Originally, the district was going to lose half its home-to-school transportation funding of about $320,000, and $13 a student in ADA. But a senate bill restored the transportation cut, while it bumped the ADA cut up to $55 a student for ADA. So instead of losing about $375,000, the district will only lose about $235,000 to $250,000.
Boardmember Helen Marsh wondered what the district will do about additional cuts this year as notices have to go out to affected employees by mid-March.
Frese said the district would have to look at cutting additional services and that he is concerned that the district will burn through its savings at a faster rate than anticipated.
Boardmember Cam Hawing said the uncertainty is scary. “We are lost,” he said. “We don’t understand the politics. I represent a community and I don’t have any answers.”
And board President Gary DeSmet called the situation in Sacramento, “ugly.”
Frese also briefed the board on a proposed “trailer bill” that would change the way funding is allocated to schools.
“This new funding model is called ‘Weighted Student Formula.’ Conceptually, this would eliminate state categorical programs and offer funding on a per-student basis,” he said.
Under the proposed formula, school districts would receive a base amount for each student plus an additional 37 percent of the base for every English-language learner or socio-economically disadvantaged student, and an additional grant based on the percentage of ELL and SED students above 50 percent.
But Frese didn’t know how this proposed funding change would affect basic aid districts such as Sonoma.
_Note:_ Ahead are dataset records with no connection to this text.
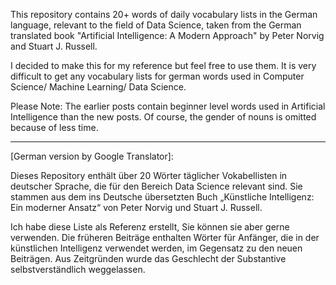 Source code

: This repository contains 20+ words of daily vocabulary lists in the German language, relevant to the field of Data Science, taken from the German translated book "Artificial Intelligence: A Modern Approach" by Peter Norvig and Stuart J. Russell. 

I decided to make this for my reference but feel free to use them. It is very difficult to get any vocabulary lists for german words used in Computer Science/ Machine Learning/ Data Science. 

Please Note: The earlier posts contain beginner level words used in Artificial Intelligence than the new posts. Of course, the gender of nouns is omitted because of less time. 

********************************************************************************************************************************************************************************************************************************************************************************************************************

[German version by Google Translator]:

Dieses Repository enthält über 20 Wörter täglicher Vokabellisten in deutscher Sprache, die für den Bereich Data Science relevant sind. Sie stammen aus dem ins Deutsche übersetzten Buch „Künstliche Intelligenz: Ein moderner Ansatz“ von Peter Norvig und Stuart J. Russell.

Ich habe diese Liste als Referenz erstellt, Sie können sie aber gerne verwenden. Die früheren Beiträge enthalten Wörter für Anfänger, die in der künstlichen Intelligenz verwendet werden, im Gegensatz zu den neuen Beiträgen. Aus Zeitgründen wurde das Geschlecht der Substantive selbstverständlich weggelassen.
Basic aid means the district receives all of its funding through local taxes instead of a combination of local taxes and state backfill that revenue limit districts receive. Only about 10 percent of the districts in the state are basic aid.
Superintendent Louann Carlomagno said she’s never seen a “trailer bill” come out before the budget was rolled out.
In other business, the board heard an update on the results of the new Freshman Team configuration at Sonoma Valley High School. Lynn Fitzpatrick, the district curriculum and instruction director, told the board that figures through the end of the first semester are promising. She said that referrals for classroom behavior dropped from 97 in the first semester last year to 59 this year. Last year, 52 percent of the freshmen earned no Ds or Fs while the number this year was up to 60 percent.
The board received the initial proposal for collective bargaining from the CSEA (the California School Employees Association) and heard the district’s proposal. There will be a public hearing set for March 13.
The board also:
• Honored Thomas Gare and Anne Greenslade as students of the year at Altimira Middle School.
• Received a site update report from Altimira Principal Will Deeths.
• Approved single plans for student achievement.
• Approved $20,219.24 in warrants to Quattrocchi Kwok Architects for work on the photovoltaic system and for the Dunbar portable classroom.